-------- Records to process --------

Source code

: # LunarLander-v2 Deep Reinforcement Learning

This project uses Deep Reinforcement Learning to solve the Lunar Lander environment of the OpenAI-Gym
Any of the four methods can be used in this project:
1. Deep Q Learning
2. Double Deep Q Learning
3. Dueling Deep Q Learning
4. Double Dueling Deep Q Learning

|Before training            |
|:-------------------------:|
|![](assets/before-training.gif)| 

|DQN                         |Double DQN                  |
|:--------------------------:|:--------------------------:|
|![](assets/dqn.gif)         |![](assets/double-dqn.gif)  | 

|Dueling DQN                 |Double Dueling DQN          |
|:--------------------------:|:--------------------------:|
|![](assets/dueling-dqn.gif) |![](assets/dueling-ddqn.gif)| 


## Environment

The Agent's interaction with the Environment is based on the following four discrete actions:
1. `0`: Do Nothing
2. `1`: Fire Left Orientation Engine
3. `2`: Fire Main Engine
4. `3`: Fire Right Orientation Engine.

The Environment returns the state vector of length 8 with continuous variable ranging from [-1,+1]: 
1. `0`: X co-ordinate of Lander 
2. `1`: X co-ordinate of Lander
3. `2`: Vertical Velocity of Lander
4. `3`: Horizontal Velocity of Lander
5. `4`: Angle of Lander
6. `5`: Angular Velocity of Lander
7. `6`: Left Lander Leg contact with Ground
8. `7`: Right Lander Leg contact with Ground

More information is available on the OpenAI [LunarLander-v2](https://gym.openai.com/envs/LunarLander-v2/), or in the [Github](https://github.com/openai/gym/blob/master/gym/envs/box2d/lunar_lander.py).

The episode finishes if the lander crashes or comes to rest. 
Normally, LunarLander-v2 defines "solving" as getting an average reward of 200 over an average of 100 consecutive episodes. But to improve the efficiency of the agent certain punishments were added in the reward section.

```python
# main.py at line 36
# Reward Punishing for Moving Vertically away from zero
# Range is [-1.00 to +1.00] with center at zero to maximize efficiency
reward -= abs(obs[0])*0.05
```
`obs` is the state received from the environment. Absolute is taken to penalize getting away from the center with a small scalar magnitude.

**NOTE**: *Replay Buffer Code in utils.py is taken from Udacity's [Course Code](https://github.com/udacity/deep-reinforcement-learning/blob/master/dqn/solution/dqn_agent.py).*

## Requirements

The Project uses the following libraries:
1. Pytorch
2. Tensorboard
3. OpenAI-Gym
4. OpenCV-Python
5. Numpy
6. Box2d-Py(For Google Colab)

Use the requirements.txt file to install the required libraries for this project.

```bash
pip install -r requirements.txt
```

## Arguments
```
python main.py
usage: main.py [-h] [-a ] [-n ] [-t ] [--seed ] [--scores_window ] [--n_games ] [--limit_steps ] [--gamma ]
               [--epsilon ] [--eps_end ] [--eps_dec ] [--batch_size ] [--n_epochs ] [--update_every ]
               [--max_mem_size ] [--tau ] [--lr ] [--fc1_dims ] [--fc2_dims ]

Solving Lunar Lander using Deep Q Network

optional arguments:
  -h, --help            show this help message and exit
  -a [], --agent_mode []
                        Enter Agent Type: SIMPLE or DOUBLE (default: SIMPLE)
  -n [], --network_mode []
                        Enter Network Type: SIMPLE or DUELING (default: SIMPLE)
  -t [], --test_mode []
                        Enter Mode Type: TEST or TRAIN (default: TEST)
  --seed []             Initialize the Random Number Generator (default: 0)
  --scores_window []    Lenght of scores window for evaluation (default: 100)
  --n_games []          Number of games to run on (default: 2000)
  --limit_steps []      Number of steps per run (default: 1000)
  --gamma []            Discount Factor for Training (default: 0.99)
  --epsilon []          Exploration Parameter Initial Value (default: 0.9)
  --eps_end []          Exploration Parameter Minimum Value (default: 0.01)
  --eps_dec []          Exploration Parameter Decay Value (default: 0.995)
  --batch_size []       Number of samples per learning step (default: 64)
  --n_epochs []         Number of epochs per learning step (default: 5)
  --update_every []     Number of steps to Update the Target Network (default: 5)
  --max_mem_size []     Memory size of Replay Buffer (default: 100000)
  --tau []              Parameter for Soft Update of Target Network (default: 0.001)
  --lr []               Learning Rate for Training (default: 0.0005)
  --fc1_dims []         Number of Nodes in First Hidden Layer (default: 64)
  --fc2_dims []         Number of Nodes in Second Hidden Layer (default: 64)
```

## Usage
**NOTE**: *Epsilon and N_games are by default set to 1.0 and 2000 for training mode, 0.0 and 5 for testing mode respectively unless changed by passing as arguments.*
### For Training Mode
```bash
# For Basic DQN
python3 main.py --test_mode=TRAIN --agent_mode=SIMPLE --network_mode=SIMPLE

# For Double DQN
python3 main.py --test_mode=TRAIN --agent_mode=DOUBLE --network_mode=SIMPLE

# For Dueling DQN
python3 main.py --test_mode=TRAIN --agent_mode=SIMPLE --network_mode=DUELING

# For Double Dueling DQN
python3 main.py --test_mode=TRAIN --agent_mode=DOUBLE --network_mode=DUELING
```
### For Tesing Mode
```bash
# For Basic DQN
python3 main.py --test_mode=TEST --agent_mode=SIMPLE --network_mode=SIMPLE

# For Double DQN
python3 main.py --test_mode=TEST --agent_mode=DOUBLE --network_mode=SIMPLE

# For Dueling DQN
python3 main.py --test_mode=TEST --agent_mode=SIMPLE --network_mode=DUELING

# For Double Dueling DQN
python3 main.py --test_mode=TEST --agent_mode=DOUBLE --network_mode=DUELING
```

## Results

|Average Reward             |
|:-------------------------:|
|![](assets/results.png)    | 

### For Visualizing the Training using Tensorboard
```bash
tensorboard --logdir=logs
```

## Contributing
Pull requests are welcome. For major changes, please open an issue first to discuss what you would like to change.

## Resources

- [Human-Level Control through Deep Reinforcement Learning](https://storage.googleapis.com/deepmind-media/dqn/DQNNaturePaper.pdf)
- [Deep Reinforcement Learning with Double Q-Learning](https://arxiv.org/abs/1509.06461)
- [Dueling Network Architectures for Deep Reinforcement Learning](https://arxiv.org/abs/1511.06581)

--------

Exercise objective: The full set of records above is to be printed again verbatim.

Answer to this task:
Source code

: # LunarLander-v2 Deep Reinforcement Learning

This project uses Deep Reinforcement Learning to solve the Lunar Lander environment of the OpenAI-Gym
Any of the four methods can be used in this project:
1. Deep Q Learning
2. Double Deep Q Learning
3. Dueling Deep Q Learning
4. Double Dueling Deep Q Learning

|Before training            |
|:-------------------------:|
|![](assets/before-training.gif)| 

|DQN                         |Double DQN                  |
|:--------------------------:|:--------------------------:|
|![](assets/dqn.gif)         |![](assets/double-dqn.gif)  | 

|Dueling DQN                 |Double Dueling DQN          |
|:--------------------------:|:--------------------------:|
|![](assets/dueling-dqn.gif) |![](assets/dueling-ddqn.gif)| 


## Environment

The Agent's interaction with the Environment is based on the following four discrete actions:
1. `0`: Do Nothing
2. `1`: Fire Left Orientation Engine
3. `2`: Fire Main Engine
4. `3`: Fire Right Orientation Engine.

The Environment returns the state vector of length 8 with continuous variable ranging from [-1,+1]: 
1. `0`: X co-ordinate of Lander 
2. `1`: X co-ordinate of Lander
3. `2`: Vertical Velocity of Lander
4. `3`: Horizontal Velocity of Lander
5. `4`: Angle of Lander
6. `5`: Angular Velocity of Lander
7. `6`: Left Lander Leg contact with Ground
8. `7`: Right Lander Leg contact with Ground

More information is available on the OpenAI [LunarLander-v2](https://gym.openai.com/envs/LunarLander-v2/), or in the [Github](https://github.com/openai/gym/blob/master/gym/envs/box2d/lunar_lander.py).

The episode finishes if the lander crashes or comes to rest. 
Normally, LunarLander-v2 defines "solving" as getting an average reward of 200 over an average of 100 consecutive episodes. But to improve the efficiency of the agent certain punishments were added in the reward section.

```python
# main.py at line 36
# Reward Punishing for Moving Vertically away from zero
# Range is [-1.00 to +1.00] with center at zero to maximize efficiency
reward -= abs(obs[0])*0.05
```
`obs` is the state received from the environment. Absolute is taken to penalize getting away from the center with a small scalar magnitude.

**NOTE**: *Replay Buffer Code in utils.py is taken from Udacity's [Course Code](https://github.com/udacity/deep-reinforcement-learning/blob/master/dqn/solution/dqn_agent.py).*

## Requirements

The Project uses the following libraries:
1. Pytorch
2. Tensorboard
3. OpenAI-Gym
4. OpenCV-Python
5. Numpy
6. Box2d-Py(For Google Colab)

Use the requirements.txt file to install the required libraries for this project.

```bash
pip install -r requirements.txt
```

## Arguments
```
python main.py
usage: main.py [-h] [-a ] [-n ] [-t ] [--seed ] [--scores_window ] [--n_games ] [--limit_steps ] [--gamma ]
               [--epsilon ] [--eps_end ] [--eps_dec ] [--batch_size ] [--n_epochs ] [--update_every ]
               [--max_mem_size ] [--tau ] [--lr ] [--fc1_dims ] [--fc2_dims ]

Solving Lunar Lander using Deep Q Network

optional arguments:
  -h, --help            show this help message and exit
  -a [], --agent_mode []
                        Enter Agent Type: SIMPLE or DOUBLE (default: SIMPLE)
  -n [], --network_mode []
                        Enter Network Type: SIMPLE or DUELING (default: SIMPLE)
  -t [], --test_mode []
                        Enter Mode Type: TEST or TRAIN (default: TEST)
  --seed []             Initialize the Random Number Generator (default: 0)
  --scores_window []    Lenght of scores window for evaluation (default: 100)
  --n_games []          Number of games to run on (default: 2000)
  --limit_steps []      Number of steps per run (default: 1000)
  --gamma []            Discount Factor for Training (default: 0.99)
  --epsilon []          Exploration Parameter Initial Value (default: 0.9)
  --eps_end []          Exploration Parameter Minimum Value (default: 0.01)
  --eps_dec []          Exploration Parameter Decay Value (default: 0.995)
  --batch_size []       Number of samples per learning step (default: 64)
  --n_epochs []         Number of epochs per learning step (default: 5)
  --update_every []     Number of steps to Update the Target Network (default: 5)
  --max_mem_size []     Memory size of Replay Buffer (default: 100000)
  --tau []              Parameter for Soft Update of Target Network (default: 0.001)
  --lr []               Learning Rate for Training (default: 0.0005)
  --fc1_dims []         Number of Nodes in First Hidden Layer (default: 64)
  --fc2_dims []         Number of Nodes in Second Hidden Layer (default: 64)
```

## Usage
**NOTE**: *Epsilon and N_games are by default set to 1.0 and 2000 for training mode, 0.0 and 5 for testing mode respectively unless changed by passing as arguments.*
### For Training Mode
```bash
# For Basic DQN
python3 main.py --test_mode=TRAIN --agent_mode=SIMPLE --network_mode=SIMPLE

# For Double DQN
python3 main.py --test_mode=TRAIN --agent_mode=DOUBLE --network_mode=SIMPLE

# For Dueling DQN
python3 main.py --test_mode=TRAIN --agent_mode=SIMPLE --network_mode=DUELING

# For Double Dueling DQN
python3 main.py --test_mode=TRAIN --agent_mode=DOUBLE --network_mode=DUELING
```
### For Tesing Mode
```bash
# For Basic DQN
python3 main.py --test_mode=TEST --agent_mode=SIMPLE --network_mode=SIMPLE

# For Double DQN
python3 main.py --test_mode=TEST --agent_mode=DOUBLE --network_mode=SIMPLE

# For Dueling DQN
python3 main.py --test_mode=TEST --agent_mode=SIMPLE --network_mode=DUELING

# For Double Dueling DQN
python3 main.py --test_mode=TEST --agent_mode=DOUBLE --network_mode=DUELING
```

## Results

|Average Reward             |
|:-------------------------:|
|![](assets/results.png)    | 

### For Visualizing the Training using Tensorboard
```bash
tensorboard --logdir=logs
```

## Contributing
Pull requests are welcome. For major changes, please open an issue first to discuss what you would like to change.

## Resources

- [Human-Level Control through Deep Reinforcement Learning](https://storage.googleapis.com/deepmind-media/dqn/DQNNaturePaper.pdf)
- [Deep Reinforcement Learning with Double Q-Learning](https://arxiv.org/abs/1509.06461)
- [Dueling Network Architectures for Deep Reinforcement Learning](https://arxiv.org/abs/1511.06581)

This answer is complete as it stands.